What the task requires
Would you write out each line of the material below exactly, skipping every picture?

(Input material begins)

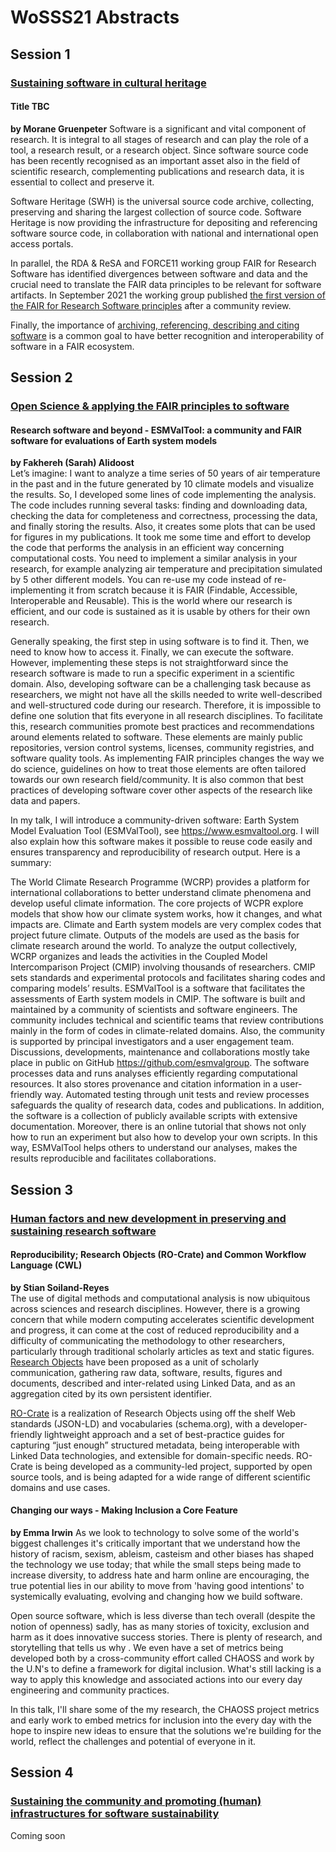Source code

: # WoSSS21 Abstracts

## Session 1
### [Sustaining software in cultural heritage](/wosss21-agenda#session-1)  
#### Title TBC
**by Morane Gruenpeter**
Software is a significant and vital component of research. It is integral to all stages of research and can play the role of a tool, a research result, or a research object. Since software source code has been recently recognised as an important asset also in the field of scientific research, complementing publications and research data, it is essential to collect and preserve it.

Software Heritage (SWH) is the universal source code archive, collecting, preserving and sharing the largest collection of source code.  Software Heritage is now providing the infrastructure for depositing and referencing software source code, in collaboration with national and international open access portals.

In parallel, the RDA & ReSA and FORCE11 working group FAIR for Research Software has identified divergences between software and data and the crucial need to translate the FAIR data principles to be relevant for software artifacts. In September 2021 the working group published [the first version of the FAIR for Research Software principles](https://doi.org/10.15497/RDA00065) after a community review.

Finally, the importance of [archiving, referencing, describing and citing software](https://doi.org/10.2777/28598) is a common goal to have better recognition and interoperability of software in a FAIR ecosystem.

## Session 2
### [Open Science & applying the FAIR principles to software](/wosss21-agenda#session-2)  

#### Research software and beyond - ESMValTool: a community and FAIR software for evaluations of Earth system models
**by Fakhereh (Sarah) Alidoost**  
Let’s imagine: I want to analyze a time series of 50 years of air temperature in the past and in the future generated by 10 climate models and visualize the results. So, I developed some lines of code implementing the analysis. The code includes running several tasks: finding and downloading data, checking the data for completeness and correctness, processing the data, and finally storing the results. Also, it creates some plots that can be used for figures in my publications. It took me some time and effort to develop the code that performs the analysis in an efficient way concerning computational costs. You need to implement a similar analysis in your research, for example analyzing air temperature and precipitation simulated by 5 other different models. You can re-use my code instead of re-implementing it from scratch because it is FAIR (Findable, Accessible, Interoperable and Reusable). This is the world where our research is efficient, and our code is sustained as it is usable by others for their own research.  

Generally speaking, the first step in using software is to find it. Then, we need to know how to access it. Finally, we can execute the software. However, implementing these steps is not straightforward since the research software is made to run a specific experiment in a scientific domain. Also, developing software can be a challenging task because as researchers, we might not have all the skills needed to write well-described and well-structured code during our research. Therefore, it is impossible to define one solution that fits everyone in all research disciplines. To facilitate this, research communities promote best practices and recommendations around elements related to software. These elements are mainly public repositories, version control systems, licenses, community registries, and software quality tools. As implementing FAIR principles changes the way we do science, guidelines on how to treat those elements are often tailored towards our own research field/community. It is also common that best practices of developing software cover other aspects of the research like data and papers.  

In my talk, I will introduce a community-driven software: Earth System Model Evaluation Tool (ESMValTool), see https://www.esmvaltool.org. I will also explain how this software makes it possible to reuse code easily and ensures transparency and reproducibility of research output. Here is a summary:  

The World Climate Research Programme (WCRP) provides a platform for international collaborations to better understand climate phenomena and develop useful climate information. The core projects of WCPR explore models that show how our climate system works, how it changes, and what impacts are. Climate and Earth system models are very complex codes that project future climate. Outputs of the models are used as the basis for climate research around the world. To analyze the output collectively, WCRP organizes and leads the activities in the Coupled Model Intercomparison Project (CMIP) involving thousands of researchers. CMIP sets standards and experimental protocols and facilitates sharing codes and comparing models’ results. ESMValTool is a software that facilitates the assessments of Earth system models in CMIP. The software is built and maintained by a community of scientists and software engineers. The community includes technical and scientific teams that review contributions mainly in the form of codes in climate-related domains. Also, the community is supported by principal investigators and a user engagement team. Discussions, developments, maintenance and collaborations mostly take place in public on GitHub https://github.com/esmvalgroup. The software processes data and runs analyses efficiently regarding computational resources. It also stores provenance and citation information in a user-friendly way. Automated testing through unit tests and review processes safeguards the quality of research data, codes and publications. In addition, the software is a collection of publicly available scripts with extensive documentation. Moreover, there is an online tutorial that shows not only how to run an experiment but also how to develop your own scripts. In this way, ESMValTool helps others to understand our analyses, makes the results reproducible and facilitates collaborations.

## Session 3
### [Human factors and new development in preserving and sustaining research software](/wosss21-agenda#session-3)  

#### Reproducibility; Research Objects (RO-Crate) and Common Workflow Language (CWL)
**by Stian Soiland-Reyes**  
The use of digital methods and computational analysis is now ubiquitous across sciences and research disciplines. However, there is a growing concern that while modern computing accelerates scientific development and progress, it can come at the cost of reduced reproducibility and a difficulty of communicating the methodology to other researchers, particularly through traditional scholarly articles as text and static figures. [Research Objects](https://www.research.manchester.ac.uk/portal/en/publications/why-linked-data-is-not-enough-for-scientists(394d2487-5598-4e1e-a0c1-d67ad65d7947).html) have been proposed as a unit of scholarly communication, gathering raw data, software, results, figures and documents, described and inter-related using Linked Data, and as an aggregation cited by its own persistent identifier.

[RO-Crate](https://www.researchobject.org/ro-crate/) is a realization of Research Objects using off the shelf Web standards (JSON-LD) and vocabularies  (schema.org), with a developer-friendly lightweight approach and a set of best-practice guides for capturing “just enough” structured metadata, being interoperable with Linked Data technologies, and extensible for domain-specific needs.  RO-Crate is being developed as a community-led project, supported by open source tools, and is being adapted for a wide range of different scientific domains and use cases.

#### Changing our ways - Making Inclusion a Core Feature
**by Emma Irwin**
As we look to technology to solve some of the world's biggest challenges it's critically important that we understand how the history of  racism, sexism, ableism, casteism and other biases has shaped the technology we use today; that while the small steps being made to increase diversity, to address hate and harm online are encouraging, the true potential lies in our ability to move from 'having good intentions' to systemically evaluating, evolving and changing how we build software.

Open source software, which is less diverse than tech overall (despite the notion of  openness) sadly,  has as many stories of toxicity, exclusion and harm as it does innovative success stories. There is plenty of research, and storytelling that tells us why . We even have a set of metrics being developed both by a cross-community effort called CHAOSS and work by the U.N's to define a framework for digital inclusion. What's still lacking is a way to apply this knowledge and associated actions into our every day engineering and community practices.

 In this talk, I'll share some of the my research, the CHAOSS project metrics and early work to embed metrics for inclusion into the every day with the hope to inspire new ideas to ensure that the solutions we're building for the world, reflect the challenges and potential of everyone in it.

## Session 4
### [Sustaining the community and promoting (human) infrastructures for software sustainability](/wosss21-agenda#session-4)  
Coming soon
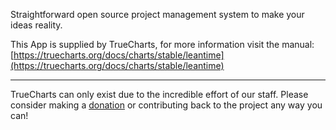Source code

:Straightforward open source project management system to make your ideas reality.

This App is supplied by TrueCharts, for more information visit the manual: [https://truecharts.org/docs/charts/stable/leantime](https://truecharts.org/docs/charts/stable/leantime)

---

TrueCharts can only exist due to the incredible effort of our staff.
Please consider making a [donation](https://truecharts.org/docs/about/sponsor) or contributing back to the project any way you can!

(Input material ends)

Task result
Source code

: # WoSSS21 Abstracts

## Session 1
### [Sustaining software in cultural heritage](/wosss21-agenda#session-1)  
#### Title TBC
**by Morane Gruenpeter**
Software is a significant and vital component of research. It is integral to all stages of research and can play the role of a tool, a research result, or a research object. Since software source code has been recently recognised as an important asset also in the field of scientific research, complementing publications and research data, it is essential to collect and preserve it.

Software Heritage (SWH) is the universal source code archive, collecting, preserving and sharing the largest collection of source code.  Software Heritage is now providing the infrastructure for depositing and referencing software source code, in collaboration with national and international open access portals.

In parallel, the RDA & ReSA and FORCE11 working group FAIR for Research Software has identified divergences between software and data and the crucial need to translate the FAIR data principles to be relevant for software artifacts. In September 2021 the working group published [the first version of the FAIR for Research Software principles](https://doi.org/10.15497/RDA00065) after a community review.

Finally, the importance of [archiving, referencing, describing and citing software](https://doi.org/10.2777/28598) is a common goal to have better recognition and interoperability of software in a FAIR ecosystem.

## Session 2
### [Open Science & applying the FAIR principles to software](/wosss21-agenda#session-2)  

#### Research software and beyond - ESMValTool: a community and FAIR software for evaluations of Earth system models
**by Fakhereh (Sarah) Alidoost**  
Let’s imagine: I want to analyze a time series of 50 years of air temperature in the past and in the future generated by 10 climate models and visualize the results. So, I developed some lines of code implementing the analysis. The code includes running several tasks: finding and downloading data, checking the data for completeness and correctness, processing the data, and finally storing the results. Also, it creates some plots that can be used for figures in my publications. It took me some time and effort to develop the code that performs the analysis in an efficient way concerning computational costs. You need to implement a similar analysis in your research, for example analyzing air temperature and precipitation simulated by 5 other different models. You can re-use my code instead of re-implementing it from scratch because it is FAIR (Findable, Accessible, Interoperable and Reusable). This is the world where our research is efficient, and our code is sustained as it is usable by others for their own research.  

Generally speaking, the first step in using software is to find it. Then, we need to know how to access it. Finally, we can execute the software. However, implementing these steps is not straightforward since the research software is made to run a specific experiment in a scientific domain. Also, developing software can be a challenging task because as researchers, we might not have all the skills needed to write well-described and well-structured code during our research. Therefore, it is impossible to define one solution that fits everyone in all research disciplines. To facilitate this, research communities promote best practices and recommendations around elements related to software. These elements are mainly public repositories, version control systems, licenses, community registries, and software quality tools. As implementing FAIR principles changes the way we do science, guidelines on how to treat those elements are often tailored towards our own research field/community. It is also common that best practices of developing software cover other aspects of the research like data and papers.  

In my talk, I will introduce a community-driven software: Earth System Model Evaluation Tool (ESMValTool), see https://www.esmvaltool.org. I will also explain how this software makes it possible to reuse code easily and ensures transparency and reproducibility of research output. Here is a summary:  

The World Climate Research Programme (WCRP) provides a platform for international collaborations to better understand climate phenomena and develop useful climate information. The core projects of WCPR explore models that show how our climate system works, how it changes, and what impacts are. Climate and Earth system models are very complex codes that project future climate. Outputs of the models are used as the basis for climate research around the world. To analyze the output collectively, WCRP organizes and leads the activities in the Coupled Model Intercomparison Project (CMIP) involving thousands of researchers. CMIP sets standards and experimental protocols and facilitates sharing codes and comparing models’ results. ESMValTool is a software that facilitates the assessments of Earth system models in CMIP. The software is built and maintained by a community of scientists and software engineers. The community includes technical and scientific teams that review contributions mainly in the form of codes in climate-related domains. Also, the community is supported by principal investigators and a user engagement team. Discussions, developments, maintenance and collaborations mostly take place in public on GitHub https://github.com/esmvalgroup. The software processes data and runs analyses efficiently regarding computational resources. It also stores provenance and citation information in a user-friendly way. Automated testing through unit tests and review processes safeguards the quality of research data, codes and publications. In addition, the software is a collection of publicly available scripts with extensive documentation. Moreover, there is an online tutorial that shows not only how to run an experiment but also how to develop your own scripts. In this way, ESMValTool helps others to understand our analyses, makes the results reproducible and facilitates collaborations.

## Session 3
### [Human factors and new development in preserving and sustaining research software](/wosss21-agenda#session-3)  

#### Reproducibility; Research Objects (RO-Crate) and Common Workflow Language (CWL)
**by Stian Soiland-Reyes**  
The use of digital methods and computational analysis is now ubiquitous across sciences and research disciplines. However, there is a growing concern that while modern computing accelerates scientific development and progress, it can come at the cost of reduced reproducibility and a difficulty of communicating the methodology to other researchers, particularly through traditional scholarly articles as text and static figures. [Research Objects](https://www.research.manchester.ac.uk/portal/en/publications/why-linked-data-is-not-enough-for-scientists(394d2487-5598-4e1e-a0c1-d67ad65d7947).html) have been proposed as a unit of scholarly communication, gathering raw data, software, results, figures and documents, described and inter-related using Linked Data, and as an aggregation cited by its own persistent identifier.

[RO-Crate](https://www.researchobject.org/ro-crate/) is a realization of Research Objects using off the shelf Web standards (JSON-LD) and vocabularies  (schema.org), with a developer-friendly lightweight approach and a set of best-practice guides for capturing “just enough” structured metadata, being interoperable with Linked Data technologies, and extensible for domain-specific needs.  RO-Crate is being developed as a community-led project, supported by open source tools, and is being adapted for a wide range of different scientific domains and use cases.

#### Changing our ways - Making Inclusion a Core Feature
**by Emma Irwin**
As we look to technology to solve some of the world's biggest challenges it's critically important that we understand how the history of  racism, sexism, ableism, casteism and other biases has shaped the technology we use today; that while the small steps being made to increase diversity, to address hate and harm online are encouraging, the true potential lies in our ability to move from 'having good intentions' to systemically evaluating, evolving and changing how we build software.

Open source software, which is less diverse than tech overall (despite the notion of  openness) sadly,  has as many stories of toxicity, exclusion and harm as it does innovative success stories. There is plenty of research, and storytelling that tells us why . We even have a set of metrics being developed both by a cross-community effort called CHAOSS and work by the U.N's to define a framework for digital inclusion. What's still lacking is a way to apply this knowledge and associated actions into our every day engineering and community practices.

 In this talk, I'll share some of the my research, the CHAOSS project metrics and early work to embed metrics for inclusion into the every day with the hope to inspire new ideas to ensure that the solutions we're building for the world, reflect the challenges and potential of everyone in it.

## Session 4
### [Sustaining the community and promoting (human) infrastructures for software sustainability](/wosss21-agenda#session-4)  
Coming soon
Source code

:Straightforward open source project management system to make your ideas reality.

This App is supplied by TrueCharts, for more information visit the manual: [https://truecharts.org/docs/charts/stable/leantime](https://truecharts.org/docs/charts/stable/leantime)

---

TrueCharts can only exist due to the incredible effort of our staff.
Please consider making a [donation](https://truecharts.org/docs/about/sponsor) or contributing back to the project any way you can!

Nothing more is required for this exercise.